Education looks for private IT partner

As it tries to comply with a legal mandate to improve its performance, a key office within the Education Department is moving swiftly to hire a single vendor to oversee its technology modernization program. Education's Office of Student Financial Assistance Programs (OSFAP), which manages close to

As it tries to comply with a legal mandate to improve its performance, a key office within the Education Department is moving swiftly to hire a single vendor to oversee its technology modernization program.

Education's Office of Student Financial Assistance Programs (OSFAP), which manages close to 80 percent of the department's annual $450 million information technology budget used to support student aid programs, announced in June to vendors who work for the department that it planned to hire a so-called modernization partner.

The partner would act as sort of a right-hand man for IT management to turn the office's Modernization Blueprint into a reality. The blueprint will function as a plan for offices to upgrade and integrate Education's maze of aging computers scattered throughout the department.

OSFAP has long been criticized for its patchwork of computer systems and its inefficient operations.

"I think you will agree with me that, unless and until the department integrates the various systems and reduces the number of contractors, the effective management of outstanding contracts must remain a priority of both the [performance-based organization, or PBO,] and of the subcommittee's oversight efforts," stated a February letter sent to OSFAP chief operating officer Greg Woods from Rep. Pete Hoekstra (R-Mich.), chairman of the Oversight and Investigations Subcommittee of the House Education and the Workforce Committee. The letter suggested that Education may have to operate with fewer contractors.

In an attempt to remedy the problem, Congress in October made OSFAP a PBO with passage of the Higher Education Amendments of 1998. As a PBO, the office must focus on setting and meeting goals for performance. To do that, the PBO gets more management flexibility and procurement flexibility.

Greg Woods, a former executive in the Clinton administration's National Partnership for Reinventing Government, and other Education officials plan to select the modernization partner this month. OSFAP late last month reduced the field of possible winners to three, including Computer Sciences Corp. (CSC), Electronic Data Systems Corp. and Andersen Consulting.

Education is shopping for a chief coordinator for major IT projects within the office. The vendor will coordinate work with other vendors, Woods said. He said he doubted that the partner would assign all of the modernization work to itself.

"I don't see any way on Earth that that could happen," he said, explaining that Education's various vendors all have needed expertise in particular programs within OSFAP. "It's conceivable that [the modernization partner] will be a doer, but what we're principally hiring is an integrator and a manager of the development process."

A staff member on the House Education and the Workforce Committee said the committee has no issues with how the partner relationship is set up. "We want them to move fast, and I think we've made that clear to them," the staff member said.

But some vendors are concerned by the way the new PBO is operating.
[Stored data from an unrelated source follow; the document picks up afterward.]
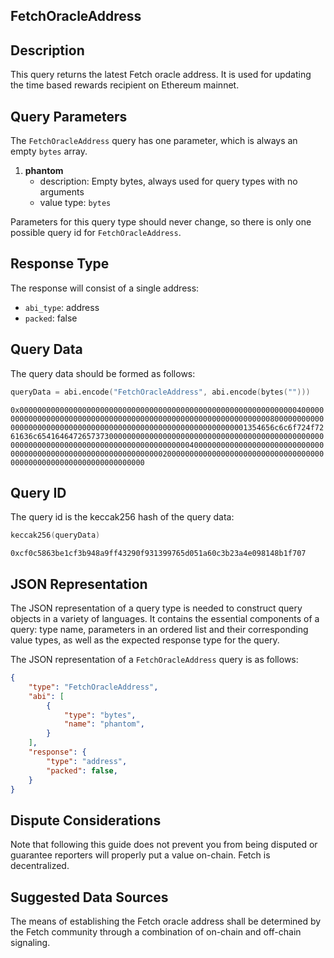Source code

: ## FetchOracleAddress

## Description

This query returns the latest Fetch oracle address. It is used for updating the time based rewards recipient on Ethereum mainnet.


## Query Parameters

The `FetchOracleAddress` query has one parameter, which is always an empty `bytes` array.

1. **phantom**
   - description: Empty bytes, always used for query types with no arguments
   - value type: `bytes`

Parameters for this query type should never change, so there is only one possible query id for `FetchOracleAddress`.


## Response Type

The response will consist of a single address:

- `abi_type`: address
- `packed`: false

## Query Data

The query data should be formed as follows:

```s
queryData = abi.encode("FetchOracleAddress", abi.encode(bytes("")))
```

`0x00000000000000000000000000000000000000000000000000000000000000400000000000000000000000000000000000000000000000000000000000000080000000000000000000000000000000000000000000000000000000000000001354656c6c6f724f7261636c654164647265737300000000000000000000000000000000000000000000000000000000000000000000000000000000000000004000000000000000000000000000000000000000000000000000000000000000200000000000000000000000000000000000000000000000000000000000000000`

## Query ID

The query id is the keccak256 hash of the query data:

```s
keccak256(queryData)
```

`0xcf0c5863be1cf3b948a9ff43290f931399765d051a60c3b23a4e098148b1f707`


## JSON Representation
The JSON representation of a query type is needed to construct query objects in a variety of languages. It contains the essential components of a query: type name, parameters in an ordered list and their corresponding value types, as well as the expected response type for the query.

The JSON representation of a `FetchOracleAddress` query is as follows:
```json
{
    "type": "FetchOracleAddress",
    "abi": [
        {
            "type": "bytes",
            "name": "phantom",
        }
    ],
    "response": {
        "type": "address",
        "packed": false,
    }
}
```


## Dispute Considerations

Note that following this guide does not prevent you from being disputed or guarantee reporters will properly put a value on-chain. Fetch is decentralized.  

## Suggested Data Sources

The means of establishing the Fetch oracle address shall be determined by the Fetch community through a combination of on-chain and off-chain signaling.
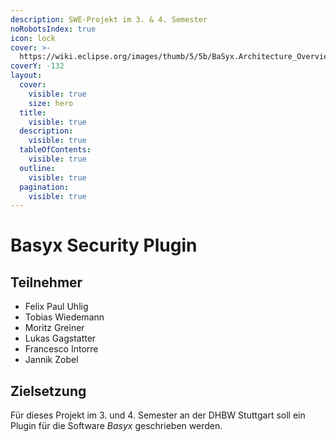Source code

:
 ```yaml
---
description: SWE-Projekt im 3. & 4. Semester
noRobotsIndex: true
icon: lock
cover: >-
  https://wiki.eclipse.org/images/thumb/5/5b/BaSyx.Architecture_Overview.png/2048px-BaSyx.Architecture_Overview.png
coverY: -132
layout:
  cover:
    visible: true
    size: hero
  title:
    visible: true
  description:
    visible: true
  tableOfContents:
    visible: true
  outline:
    visible: true
  pagination:
    visible: true
---
```


# Basyx Security Plugin

## Teilnehmer

* Felix Paul Uhlig
* Tobias Wiedemann
* Moritz Greiner
* Lukas Gagstatter
* Francesco Intorre
* Jannik Zobel

## Zielsetzung

Für dieses Projekt im 3. und 4. Semester an der DHBW Stuttgart soll ein Plugin für die Software _Basyx_ geschrieben werden.
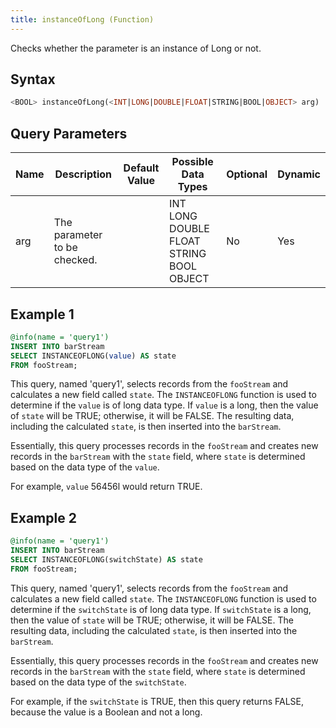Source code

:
 ```yaml
---
title: instanceOfLong (Function)
---
```


Checks whether the parameter is an instance of Long or not.

## Syntax

```sql
<BOOL> instanceOfLong(<INT|LONG|DOUBLE|FLOAT|STRING|BOOL|OBJECT> arg)
```

## Query Parameters

| Name | Description      | Default Value | Possible Data Types     | Optional | Dynamic |
|------|------------------|---------------|-------------------------|----------|---------|
| arg  | The parameter to be checked. |        | INT LONG DOUBLE FLOAT STRING BOOL OBJECT | No       | Yes     |

## Example 1

```sql
@info(name = 'query1')
INSERT INTO barStream
SELECT INSTANCEOFLONG(value) AS state
FROM fooStream;
```

This query, named 'query1', selects records from the `fooStream` and calculates a new field called `state`. The `INSTANCEOFLONG` function is used to determine if the `value` is of long data type. If `value` is a long, then the value of `state` will be TRUE; otherwise, it will be FALSE. The resulting data, including the calculated `state`, is then inserted into the `barStream`.

Essentially, this query processes records in the `fooStream` and creates new records in the `barStream` with the `state` field, where `state` is determined based on the data type of the `value`.

For example, `value` 56456l would return TRUE.

## Example 2

```sql
@info(name = 'query1')
INSERT INTO barStream
SELECT INSTANCEOFLONG(switchState) AS state
FROM fooStream;
```

This query, named 'query1', selects records from the `fooStream` and calculates a new field called `state`. The `INSTANCEOFLONG` function is used to determine if the `switchState` is of long data type. If `switchState` is a long, then the value of `state` will be TRUE; otherwise, it will be FALSE. The resulting data, including the calculated `state`, is then inserted into the `barStream`.

Essentially, this query processes records in the `fooStream` and creates new records in the `barStream` with the `state` field, where `state` is determined based on the data type of the `switchState`.

For example, if the `switchState` is TRUE, then this query returns FALSE, because the value is a Boolean and not a long.
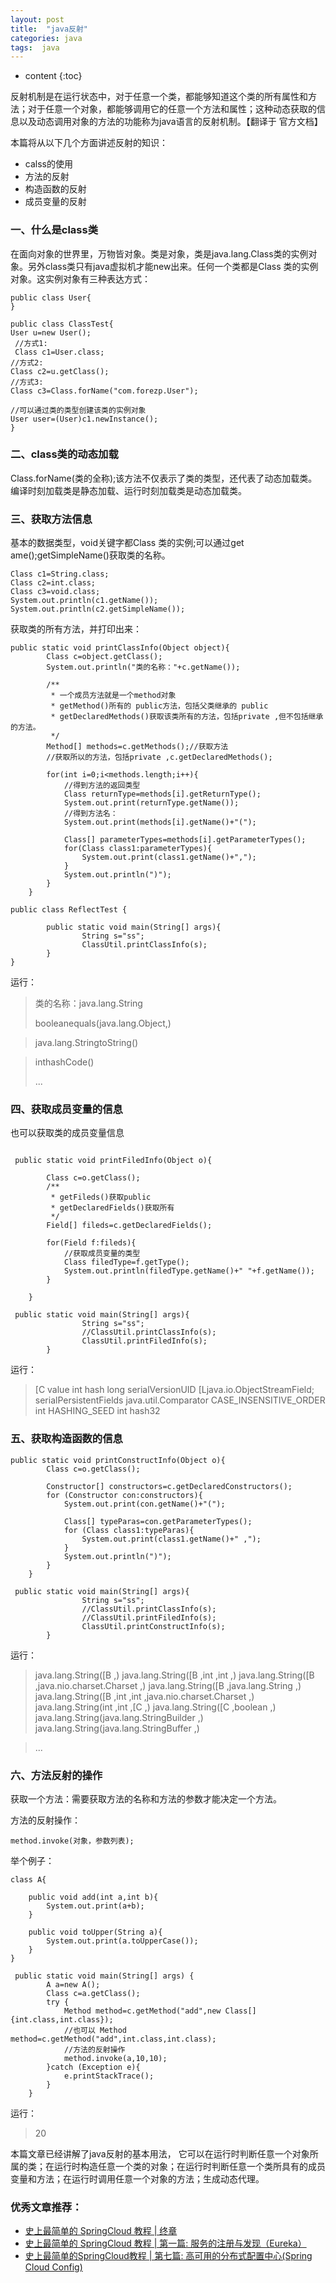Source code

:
 ```yaml
---
layout: post
title:  "java反射"
categories: java
tags:  java
---
```


* content
{:toc}

反射机制是在运行状态中，对于任意一个类，都能够知道这个类的所有属性和方法；对于任意一个对象，都能够调用它的任意一个方法和属性；这种动态获取的信息以及动态调用对象的方法的功能称为java语言的反射机制。【翻译于 官方文档】

<!--more-->

本篇将从以下几个方面讲述反射的知识：

* calss的使用
* 方法的反射
* 构造函数的反射
* 成员变量的反射

### 一、什么是class类

在面向对象的世界里，万物皆对象。类是对象，类是java.lang.Class类的实例对象。另外class类只有java虚拟机才能new出来。任何一个类都是Class 类的实例对象。这实例对象有三种表达方式：

```
public class User{
}

public class ClassTest{
User u=new User();
 //方式1:
 Class c1=User.class;
//方式2:
Class c2=u.getClass();
//方式3:
Class c3=Class.forName("com.forezp.User");

//可以通过类的类型创建该类的实例对象
User user=(User)c1.newInstance();
}

```

### 二、class类的动态加载
Class.forName(类的全称);该方法不仅表示了类的类型，还代表了动态加载类。编译时刻加载类是静态加载、运行时刻加载类是动态加载类。

### 三、获取方法信息
基本的数据类型，void关键字都Class 类的实例;可以通过get
ame();getSimpleName()获取类的名称。

```
Class c1=String.class;
Class c2=int.class;
Class c3=void.class;
System.out.println(c1.getName());
System.out.println(c2.getSimpleName());
```
获取类的所有方法，并打印出来：

```
public static void printClassInfo(Object object){
        Class c=object.getClass();
        System.out.println("类的名称："+c.getName());

        /**
         * 一个成员方法就是一个method对象
         * getMethod()所有的 public方法，包括父类继承的 public
         * getDeclaredMethods()获取该类所有的方法，包括private ,但不包括继承的方法。
         */
        Method[] methods=c.getMethods();//获取方法
        //获取所以的方法，包括private ,c.getDeclaredMethods();

        for(int i=0;i<methods.length;i++){
            //得到方法的返回类型
            Class returnType=methods[i].getReturnType();
            System.out.print(returnType.getName());
            //得到方法名：
            System.out.print(methods[i].getName()+"(");

            Class[] parameterTypes=methods[i].getParameterTypes();
            for(Class class1:parameterTypes){
                System.out.print(class1.getName()+",");
            }
            System.out.println(")");
        }
    }

```

```
public class ReflectTest {

        public static void main(String[] args){
                String s="ss";
                ClassUtil.printClassInfo(s);
        }
}

```

运行：
>类的名称：java.lang.String
>
>booleanequals(java.lang.Object,)

>java.lang.StringtoString()

>inthashCode()
>
>...


### 四、获取成员变量的信息

也可以获取类的成员变量信息

```

 public static void printFiledInfo(Object o){

        Class c=o.getClass();
        /**
         * getFileds()获取public
         * getDeclaredFields()获取所有
         */
        Field[] fileds=c.getDeclaredFields();

        for(Field f:fileds){
            //获取成员变量的类型
            Class filedType=f.getType();
            System.out.println(filedType.getName()+" "+f.getName());
        }

    }

```

```
 public static void main(String[] args){
                String s="ss";
                //ClassUtil.printClassInfo(s);
                ClassUtil.printFiledInfo(s);
        }

```

运行：

> [C value
int hash
long serialVersionUID
[Ljava.io.ObjectStreamField; serialPersistentFields
java.util.Comparator CASE_INSENSITIVE_ORDER
int HASHING_SEED
int hash32


### 五、获取构造函数的信息

```
public static void printConstructInfo(Object o){
        Class c=o.getClass();

        Constructor[] constructors=c.getDeclaredConstructors();
        for (Constructor con:constructors){
            System.out.print(con.getName()+"(");

            Class[] typeParas=con.getParameterTypes();
            for (Class class1:typeParas){
                System.out.print(class1.getName()+" ,");
            }
            System.out.println(")");
        }
    }

```


```
 public static void main(String[] args){
                String s="ss";
                //ClassUtil.printClassInfo(s);
                //ClassUtil.printFiledInfo(s);
                ClassUtil.printConstructInfo(s);
        }

```
运行：

> java.lang.String([B ,)
java.lang.String([B ,int ,int ,)
java.lang.String([B ,java.nio.charset.Charset ,)
java.lang.String([B ,java.lang.String ,)
java.lang.String([B ,int ,int ,java.nio.charset.Charset ,)
java.lang.String(int ,int ,[C ,)
java.lang.String([C ,boolean ,)
java.lang.String(java.lang.StringBuilder ,)
java.lang.String(java.lang.StringBuffer ,)

>...



### 六、方法反射的操作

获取一个方法：需要获取方法的名称和方法的参数才能决定一个方法。

方法的反射操作：

```
method.invoke(对象，参数列表);

```

举个例子：

```
class A{

    public void add(int a,int b){
        System.out.print(a+b);
    }

    public void toUpper(String a){
        System.out.print(a.toUpperCase());
    }
}

```

```
 public static void main(String[] args) {
        A a=new A();
        Class c=a.getClass();
        try {
            Method method=c.getMethod("add",new Class[]{int.class,int.class});
            //也可以 Method method=c.getMethod("add",int.class,int.class);
            //方法的反射操作
            method.invoke(a,10,10);
        }catch (Exception e){
            e.printStackTrace();
        }
    }

```
运行：
 > 20

本篇文章已经讲解了java反射的基本用法， 它可以在运行时判断任意一个对象所属的类；在运行时构造任意一个类的对象；在运行时判断任意一个类所具有的成员变量和方法；在运行时调用任意一个对象的方法；生成动态代理。

### 优秀文章推荐：
* [史上最简单的 SpringCloud 教程 | 终章](http://blog.csdn.net/forezp/article/details/70148833)
* [史上最简单的 SpringCloud 教程 | 第一篇: 服务的注册与发现（Eureka）](http://blog.csdn.net/forezp/article/details/69696915)
* [史上最简单的SpringCloud教程 | 第七篇: 高可用的分布式配置中心(Spring Cloud Config)](http://blog.csdn.net/forezp/article/details/70037513)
Industry sources familiar with Education IT projects told FCW they fear that the schedule for the procurement has been too swift for responding thoroughly to Education's requests. They said they also fear that CSC may have an advantage in the contract because CSC developed Education's Modernization Blueprint. CSC modeled the blueprint after the Internal Revenue Service's Prime Systems Integration Services modernization program, on which CSC serves as the prime vendor.

"It works incredibly in [CSC's] favor," said one industry source familiar with IT projects at Education. "They were [ahead on their proposal] on Day One. They know what it is before it's even released."

Officials at CSC do not consider themselves a shoo-in for the contract. "If we do [have an advantage], it's minimal," said Pat Ways, senior vice president of CSC's civil group. CSC has been doing business with the department during only the past year and a half, he said. Ways said CSC, as developer of the blueprint, has no "significant advantage" in the procurement.

Frank Abramcheck, vice president and managing director at EDS' government and industry group, said, "Even for those of us who are working in the department today, the [request for proposals] came out pretty quickly.... We assume the department will run a fair procurement, as has been our experience in the past."